** Task **
Every line from the opening of the records to the line with "- The mainly" should be restated exactly, with both ends included and the pictures left out.

** Extracted entries **
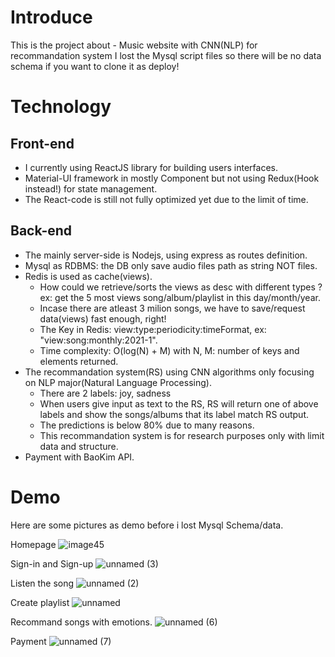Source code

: # Introduce
This is the project about - Music website with CNN(NLP) for recommandation system
I lost the Mysql script files so there will be no data schema if you want to clone it as deploy!
# Technology
## Front-end
- I currently using ReactJS library for building users interfaces.
- Material-UI framework in mostly Component but not using Redux(Hook instead!) for state management.
- The React-code is still not fully optimized yet due to the limit of time.
## Back-end
- The mainly server-side is Nodejs, using express as routes definition.
- Mysql as RDBMS: the DB only save audio files path as string NOT files.
- Redis is used as cache(views).
  - How could we retrieve/sorts the views as desc with different types ? ex: get the 5 most views song/album/playlist in this day/month/year.
  - Incase there are atleast 3 milion songs, we have to save/request data(views) fast enough, right!
  - The Key in Redis: view:type:periodicity:timeFormat, ex: "view:song:monthly:2021-1".
  - Time complexity: O(log(N) + M) with N, M: number of keys and elements returned.
- The recommandation system(RS) using CNN algorithms only focusing on NLP major(Natural Language Processing).
  - There are 2 labels: joy, sadness
  - When users give input as text to the RS, RS will return one of above labels and show the songs/albums that its label match RS output.
  - The predictions is below 80% due to many reasons.
  - This recommandation system is for research purposes only with limit data and structure.
- Payment with BaoKim API.
# Demo
Here are some pictures as demo before i lost Mysql Schema/data.

Homepage
![image45](https://user-images.githubusercontent.com/34602549/109509413-7126fa00-7ad3-11eb-9fe8-bf80eb417be3.png)

Sign-in and Sign-up
![unnamed (3)](https://user-images.githubusercontent.com/34602549/109509550-9582d680-7ad3-11eb-9714-2e6337486cc2.png)

Listen the song
![unnamed (2)](https://user-images.githubusercontent.com/34602549/109509598-a0d60200-7ad3-11eb-968e-8cf9d26c91a1.png)

Create playlist
![unnamed](https://user-images.githubusercontent.com/34602549/109509635-adf2f100-7ad3-11eb-8015-5395a26158e9.png)

Recommand songs with emotions.
![unnamed (6)](https://user-images.githubusercontent.com/34602549/109509815-e2ff4380-7ad3-11eb-9ff6-bcd724df28ba.png)

Payment
![unnamed (7)](https://user-images.githubusercontent.com/34602549/109509908-fc07f480-7ad3-11eb-812f-34d86e43c9bc.png)




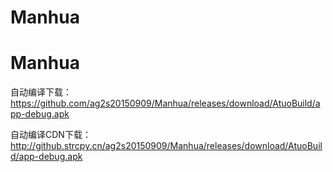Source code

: # Manhua
# Manhua
自动编译下载：https://github.com/ag2s20150909/Manhua/releases/download/AtuoBuild/app-debug.apk


自动编译CDN下载：http://github.strcpy.cn/ag2s20150909/Manhua/releases/download/AtuoBuild/app-debug.apk
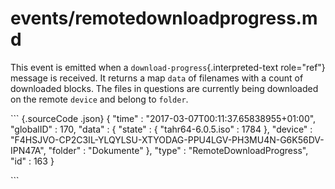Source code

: # events/remotedownloadprogress.md

This event is emitted when a `download-progress`{.interpreted-text role="ref"} message is received. It returns a map `data` of filenames with a count of downloaded blocks. The files in questions are currently being downloaded on the remote `device` and belong to `folder`.

\`\`\` {.sourceCode .json} { "time" : "2017-03-07T00:11:37.65838955+01:00", "globalID" : 170, "data" : { "state" : { "tahr64-6.0.5.iso" : 1784 }, "device" : "F4HSJVO-CP2C3IL-YLQYLSU-XTYODAG-PPU4LGV-PH3MU4N-G6K56DV-IPN47A", "folder" : "Dokumente" }, "type" : "RemoteDownloadProgress", "id" : 163 }

\`\`\`

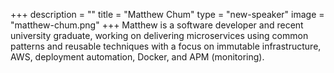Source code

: +++
description = ""
title = "Matthew Chum"
type = "new-speaker"
image = "matthew-chum.png"
+++
Matthew is a software developer and recent university graduate, working on delivering microservices using common patterns and reusable techniques with a focus on immutable infrastructure, AWS, deployment automation, Docker, and APM (monitoring).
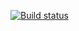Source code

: [![Build status](https://ci.appveyor.com/api/projects/status/msdhng63gg3dw2bp/branch/main?svg=true)](https://ci.appveyor.com/project/fdarcy/selenide/branch/main)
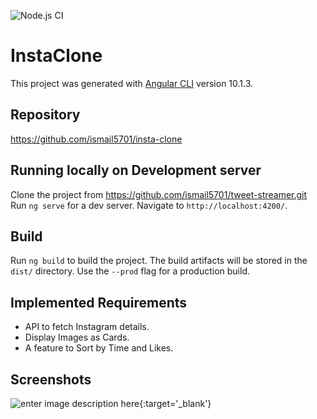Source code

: ![Node.js CI](https://github.com/ismail5701/insta-clone/workflows/Node.js%20CI/badge.svg)

# InstaClone

This project was generated with [Angular CLI](https://github.com/angular/angular-cli) version 10.1.3.

## Repository

https://github.com/ismail5701/insta-clone

## Running locally on Development server

Clone the project from https://github.com/ismail5701/tweet-streamer.git   
Run `ng serve` for a dev server. Navigate to `http://localhost:4200/`. 

## Build

Run `ng build` to build the project. The build artifacts will be stored in the `dist/` directory. Use the `--prod` flag for a production build.

## Implemented Requirements

-    API to fetch Instagram details.
-    Display Images as Cards.
-    A feature to Sort by Time and Likes.

## Screenshots

![enter image description here][1]{:target='_blank'}


  [1]: https://he-s3.s3.amazonaws.com/media/uploads/d6bc3ca.PNG
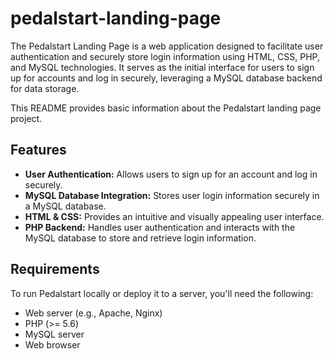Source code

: # pedalstart-landing-page
The Pedalstart Landing Page is a web application designed to facilitate user authentication and securely store login information using HTML, CSS, PHP, and MySQL technologies. It serves as the initial interface for users to sign up for accounts and log in securely, leveraging a MySQL database backend for data storage.

This README provides basic information about the Pedalstart landing page project.

## Features

- **User Authentication:** Allows users to sign up for an account and log in securely.
- **MySQL Database Integration:** Stores user login information securely in a MySQL database.
- **HTML & CSS:** Provides an intuitive and visually appealing user interface.
- **PHP Backend:** Handles user authentication and interacts with the MySQL database to store and retrieve login information.

## Requirements

To run Pedalstart locally or deploy it to a server, you'll need the following:

- Web server (e.g., Apache, Nginx)
- PHP (>= 5.6)
- MySQL server
- Web browser
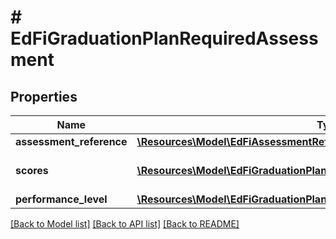 # # EdFiGraduationPlanRequiredAssessment

## Properties

Name | Type | Description | Notes
------------ | ------------- | ------------- | -------------
**assessment_reference** | [**\Resources\Model\EdFiAssessmentReference**](EdFiAssessmentReference.md) |  |
**scores** | [**\Resources\Model\EdFiGraduationPlanRequiredAssessmentScore[]**](EdFiGraduationPlanRequiredAssessmentScore.md) | An unordered collection of graduationPlanRequiredAssessmentScores. Score required to be met or exceeded. | [optional]
**performance_level** | [**\Resources\Model\EdFiGraduationPlanRequiredAssessmentPerformanceLevel**](EdFiGraduationPlanRequiredAssessmentPerformanceLevel.md) |  | [optional]

[[Back to Model list]](../../README.md#models) [[Back to API list]](../../README.md#endpoints) [[Back to README]](../../README.md)
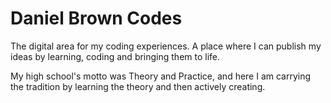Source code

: # Daniel Brown Codes 

The digital area for my coding experiences. A place where I can publish my ideas by learning, coding and bringing them to life. 

My high school's motto was Theory and Practice, and here I am carrying the tradition by learning the theory and then actively creating.
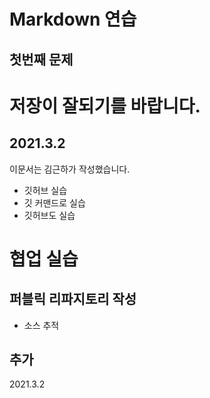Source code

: # Markdown 연습
## 첫번째 문제
# 저장이 잘되기를 바랍니다.
## 2021.3.2
이문서는 김근하가 작성했습니다.
- 깃허브 실습
- 깃 커맨드로 실습
- 깃허브도 실습

# 협업 실습

## 퍼블릭 리파지토리 작성
- 소스 추적
## 추가 
2021.3.2


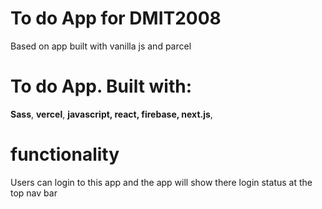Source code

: # To do App for DMIT2008

Based on app built with vanilla js and parcel

# To do App. Built with:

**Sass**,
**vercel**,
**javascript,
react,
firebase,
next.js**,

# functionality

Users can login to this app and the app will show there
login status at the top nav bar
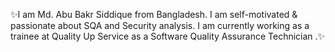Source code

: ✨I am Md. Abu Bakr Siddique from Bangladesh. I am self-motivated & passionate about SQA and Security analysis. I am currently working as a trainee at Quality Up Service as a Software Quality Assurance Technician .✨

<!---
Skills & Experience :
💻 Python3, MySQL

💥 Linux OS / Windows OS / Kali Os

💪 Manual testing 

💀 Ethical Hacking / Web-pentesting / Basic Networking 

👀 APi testing (post man)

🔥 Jenkins


--->
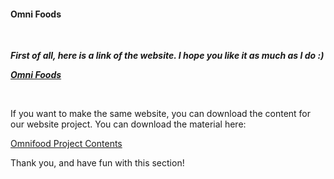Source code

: <h4><strong>Omni Foods</strong></h4>

<p><br></p>

<p><strong><em>First of all, here is a link of the website. I hope you like it as much as I do :)</em></strong></p>
<a href="http://www.webdesigncourse.co/omnifood/index.php" rel="nofollow" target="_blank"><strong><em>Omni Foods</em></strong></a><br>

<p><br></p>

<p> If you want to make the same website, you can download the content for our website project. You can download the material here:</p>
<a href="https://drive.google.com/open?id=0B-L1rGXV4PtMVWNYXzVRWUVhcWc" rel="nofollow" target="_blank">Omnifood Project Contents</a>

<p>Thank you, and have fun with this section!</p>
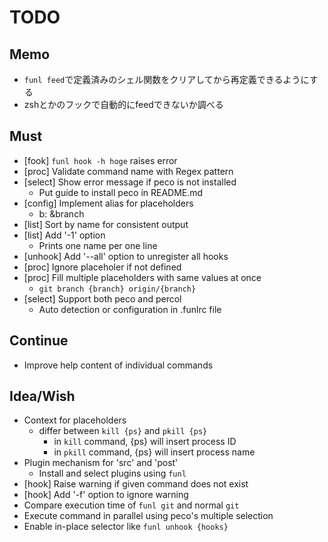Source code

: TODO
====

## Memo

- `funl feed`で定義済みのシェル関数をクリアしてから再定義できるようにする
- zshとかのフックで自動的にfeedできないか調べる

## Must

- [fook] `funl hook -h hoge` raises error
- [proc] Validate command name with Regex pattern
- [select] Show error message if peco is not installed
  - Put guide to install peco in README.md
- [config] Implement alias for placeholders
  - b: &branch
- [list] Sort by name for consistent output
- [list] Add '-1' option
  - Prints one name per one line
- [unhook] Add '--all' option to unregister all hooks
- [proc] Ignore placeholer if not defined
- [proc] Fill multiple placeholders with same values at once
  - `git branch {branch} origin/{branch}`
- [select] Support both peco and percol
  - Auto detection or configuration in .funlrc file

## Continue

- Improve help content of individual commands

## Idea/Wish

- Context for placeholders
  - differ between `kill {ps}` and `pkill {ps}`
    - in `kill` command, {ps} will insert process ID
    - in `pkill` command, {ps} will insert process name
- Plugin mechanism for 'src' and 'post'
  - Install and select plugins using `funl`
- [hook] Raise warning if given command does not exist
- [hook] Add '-f' option to ignore warning
- Compare execution time of `funl git` and normal `git`
- Execute command in parallel using peco's multiple selection
- Enable in-place selector like `funl unhook {hooks}`
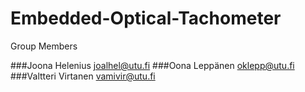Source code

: # Embedded-Optical-Tachometer

Group Members

###Joona Helenius        joalhel@utu.fi
###Oona Leppänen         oklepp@utu.fi
###Valtteri Virtanen     vamivir@utu.fi
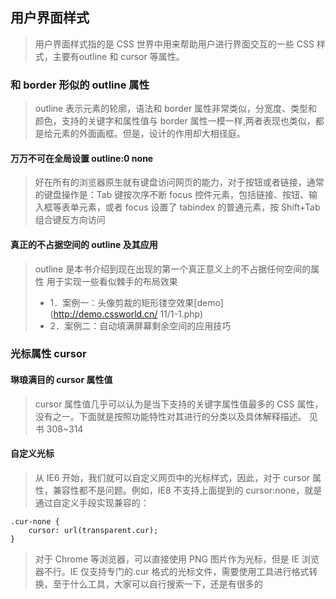 <!--
 * @Author: your name
 * @Date: 2019-11-05 12:25:13
 * @LastEditTime: 2020-08-11 15:18:17
 * @LastEditors: Please set LastEditors
 * @Description: In User Settings Edit
 * @FilePath: \cssWorld\第十一章\note.md
-->
## 用户界面样式
> 用户界面样式指的是 CSS 世界中用来帮助用户进行界面交互的一些 CSS 样式，主要有outline 和 cursor 等属性。

### 和 border 形似的 outline 属性
> outline 表示元素的轮廓，语法和 border 属性非常类似，分宽度、类型和颜色，支持的关键字和属性值与 border 属性一模一样,两者表现也类似，都是给元素的外面画框。但是，设计的作用却大相径庭。

#### 万万不可在全局设置 outline:0 none
> 好在所有的浏览器原生就有键盘访问网页的能力，对于按钮或者链接，通常的键盘操作是：Tab 键按次序不断 focus 控件元素，包括链接、按钮、输入框等表单元素，或者 focus 设置了 tabindex 的普通元素，按 Shift+Tab 组合键反方向访问

#### 真正的不占据空间的 outline 及其应用
> outline 是本书介绍到现在出现的第一个真正意义上的不占据任何空间的属性
> 用于实现一些看似棘手的布局效果
> + 1．案例一：头像剪裁的矩形镂空效果[demo](http://demo.cssworld.cn/ 11/1-1.php)
> + 2．案例二：自动填满屏幕剩余空间的应用技巧

### 光标属性 cursor
#### 琳琅满目的 cursor 属性值
> cursor 属性值几乎可以认为是当下支持的关键字属性值最多的 CSS 属性，没有之一。下面就是按照功能特性对其进行的分类以及具体解释描述。
> 见书 308~314

#### 自定义光标
> 从 IE6 开始，我们就可以自定义网页中的光标样式，因此，对于 cursor 属性，兼容性都不是问题。例如，IE8 不支持上面提到的 cursor:none，就是通过自定义手段实现兼容的：

    .cur-none { 
        cursor: url(transparent.cur); 
    }

> 对于 Chrome 等浏览器，可以直接使用 PNG 图片作为光标，但是 IE 浏览器不行。IE 仅支持专门的.cur 格式的光标文件，需要使用工具进行格式转换，至于什么工具，大家可以自行搜索一下，还是有很多的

** Reply to the exercise **
Source code

: # Introduce
This is the project about - Music website with CNN(NLP) for recommandation system
I lost the Mysql script files so there will be no data schema if you want to clone it as deploy!
# Technology
## Front-end
- I currently using ReactJS library for building users interfaces.
- Material-UI framework in mostly Component but not using Redux(Hook instead!) for state management.
- The React-code is still not fully optimized yet due to the limit of time.
## Back-end
- The mainly server-side is Nodejs, using express as routes definition.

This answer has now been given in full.